Trump is a hell of a problem for the religious right. They're just glad he's not Clinton.
WASHINGTON — If Donald Trump didn't completely bring down the house in his address to the Values Voter Summit on Friday, he didn't have the door to the house slammed in his face, either.
There's never been a question that Trump isn't the central casting conservative candidate. Still, Friday's speech — delivered from a teleprompter — did hit some crowd-pleasing notes.
And it came as religious conservative voters face a simple reality: If they don't propel Trump to the White House, their next president will be Democrat Hillary Clinton.
Trump has never been a fire-and-brimstone candidate on the level of a Ted Cruz or a Rick Santorum, and Friday's remarks steered notably clear of standard lines that often electrify Christian conservative crowds.
The Manhattan mogul's speech wasn't a paean to the belief that "marriage" means one man and one woman and nothing else. There was none of the classic candidate rhetoric about life beginning at conception or abortion being a one-way ticket to national damnation.

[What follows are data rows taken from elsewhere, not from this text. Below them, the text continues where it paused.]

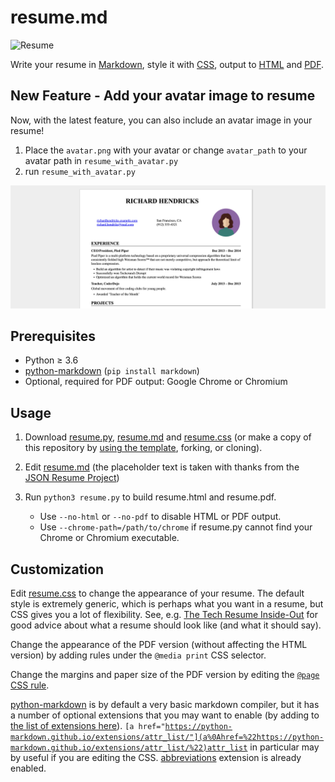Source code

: # resume.md

![Resume](resume.png)

Write your resume in
[Markdown](https://raw.githubusercontent.com/mikepqr/resume.md/main/resume.md),
style it with [CSS](resume.css), output to [HTML](resume.html) and
[PDF](resume.pdf).


## New Feature -  Add your avatar image to resume

Now, with the latest feature, you can also include an avatar image in your resume!

1. Place the `avatar.png` with your avatar or change `avatar_path` to your avatar path in `resume_with_avatar.py`
2. run `resume_with_avatar.py`

![image.png](assets/image.png)

## Prerequisites

- Python ≥ 3.6
- [python-markdown](https://python-markdown.github.io/) (`pip install markdown`)
- Optional, required for PDF output: Google Chrome or Chromium

## Usage

1. Download [resume.py](resume.py), [resume.md](resume.md) and
   [resume.css](resume.css) (or make a copy of this repository by [using the
   template](https://github.com/mikepqr/resume.md/generate), forking, or
   cloning).
2. Edit [resume.md](resume.md) (the placeholder text is taken with thanks from
   the [JSON Resume Project](https://jsonresume.org/themes/))
3. Run `python3 resume.py` to build resume.html and resume.pdf.

   - Use `--no-html` or `--no-pdf` to disable HTML or PDF output.
   - Use `--chrome-path=/path/to/chrome` if resume.py cannot find your Chrome
     or Chromium executable.

## Customization

Edit [resume.css](resume.css) to change the appearance of your resume. The
default style is extremely generic, which is perhaps what you want in a resume,
but CSS gives you a lot of flexibility. See, e.g. [The Tech Resume
Inside-Out](https://www.thetechinterview.com/) for good advice about what a
resume should look like (and what it should say).

Change the appearance of the PDF version (without affecting the HTML version) by
adding rules under the `@media print` CSS selector.

Change the margins and paper size of the PDF version by editing the [`@page` CSS
rule](https://developer.mozilla.org/en-US/docs/Web/CSS/%40page/size).

[python-markdown](https://python-markdown.github.io/) is by default a very basic
markdown compiler, but it has a number of optional extensions that you may want
to enable (by adding to [the list of extensions
here](https://github.com/mikepqr/resume.md/blob/f1b0699a9b66833cb67bb59111f45a09ed3c0f7e/resume.py#L112)).
<code>[a
href="https://python-markdown.github.io/extensions/attr_list/"](a%0Ahref=%22https://python-markdown.github.io/extensions/attr_list/%22)attr_list</a></code>
in particular may by useful if you are editing the CSS.
[abbreviations](https://python-markdown.github.io/extensions/abbreviations/)
extension is already enabled.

Instead, Trump couched his general election pitch in a combination of his classic campaign swagger and general but reassuring promises.
He vowed that if elected, he'd use late Supreme Court Justice Antonin Scalia as a benchmark for what a nominee should stand for. He paid homage to late conservative icon Phyllis Schlafly, who died earlier this week.
"All religious leaders should be able to freely expose their thoughts and feelings on religious matters, and I will repeal the Johnson Amendment if I am elected your president. Promise," Trump said, referring to the rule that prohibits tax-exempt organizations from making political endorsements.
Trump, who greeted the religious crowd after being talked up by the likes of Rudy Giuliani and actor Jon Voight, also vowed to get rid of Obamacare and drive the issue of school choice — a matter of deep importance to voters who want the option of parochial and home schooling.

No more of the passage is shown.